■ **Required action**: Going line by line through the entries below, tally those that hold the string "desarrollo". Give only the total.

■ **Extracted records**:
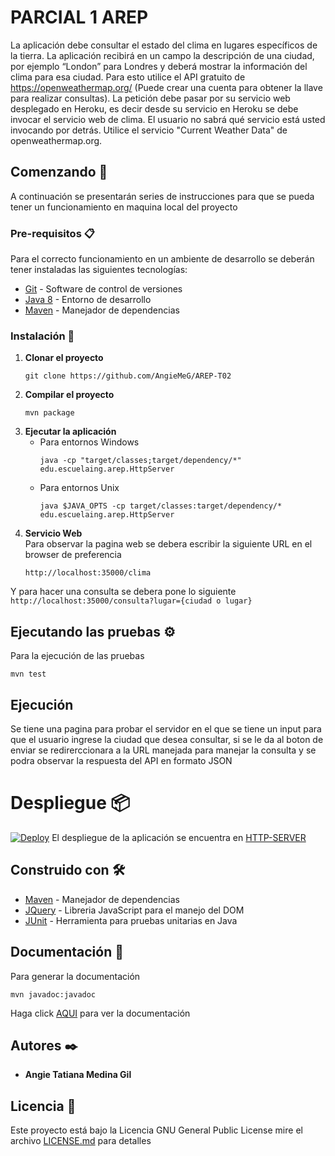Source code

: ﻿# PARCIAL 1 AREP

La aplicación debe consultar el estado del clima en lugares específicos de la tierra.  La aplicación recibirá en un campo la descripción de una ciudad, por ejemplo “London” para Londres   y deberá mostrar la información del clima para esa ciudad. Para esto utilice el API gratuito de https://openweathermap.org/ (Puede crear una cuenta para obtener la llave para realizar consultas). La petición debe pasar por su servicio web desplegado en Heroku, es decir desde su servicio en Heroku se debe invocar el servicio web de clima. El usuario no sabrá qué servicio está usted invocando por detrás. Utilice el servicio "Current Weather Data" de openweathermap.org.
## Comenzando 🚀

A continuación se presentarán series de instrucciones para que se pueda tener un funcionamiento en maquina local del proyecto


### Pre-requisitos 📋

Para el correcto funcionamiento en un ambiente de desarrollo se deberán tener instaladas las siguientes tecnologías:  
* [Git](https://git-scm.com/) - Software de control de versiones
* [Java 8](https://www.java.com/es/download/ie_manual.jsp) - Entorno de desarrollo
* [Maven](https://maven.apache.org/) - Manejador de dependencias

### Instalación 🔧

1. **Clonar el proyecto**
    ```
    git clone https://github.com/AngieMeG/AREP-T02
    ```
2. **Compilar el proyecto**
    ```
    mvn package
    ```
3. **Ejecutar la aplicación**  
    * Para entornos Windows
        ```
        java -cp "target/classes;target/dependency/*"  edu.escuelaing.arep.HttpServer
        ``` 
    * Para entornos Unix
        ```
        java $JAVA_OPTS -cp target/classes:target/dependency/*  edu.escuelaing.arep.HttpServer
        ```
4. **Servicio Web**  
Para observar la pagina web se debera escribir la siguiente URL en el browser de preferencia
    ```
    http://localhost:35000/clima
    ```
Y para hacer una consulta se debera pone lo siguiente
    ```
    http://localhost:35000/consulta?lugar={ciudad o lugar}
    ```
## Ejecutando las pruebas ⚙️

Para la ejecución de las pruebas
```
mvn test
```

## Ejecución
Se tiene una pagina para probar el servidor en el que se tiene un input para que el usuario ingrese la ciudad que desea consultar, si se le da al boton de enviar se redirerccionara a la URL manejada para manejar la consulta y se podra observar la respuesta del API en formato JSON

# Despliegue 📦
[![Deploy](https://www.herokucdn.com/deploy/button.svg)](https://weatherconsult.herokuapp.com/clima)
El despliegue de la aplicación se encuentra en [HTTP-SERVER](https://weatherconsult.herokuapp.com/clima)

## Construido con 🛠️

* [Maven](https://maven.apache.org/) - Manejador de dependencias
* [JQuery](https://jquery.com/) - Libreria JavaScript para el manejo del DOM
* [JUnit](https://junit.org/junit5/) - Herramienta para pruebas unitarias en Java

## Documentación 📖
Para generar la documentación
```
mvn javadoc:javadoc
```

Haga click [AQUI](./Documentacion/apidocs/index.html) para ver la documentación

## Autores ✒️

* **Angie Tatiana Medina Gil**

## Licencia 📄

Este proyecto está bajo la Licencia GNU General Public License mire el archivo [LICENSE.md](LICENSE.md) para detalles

■ **Written response**: 2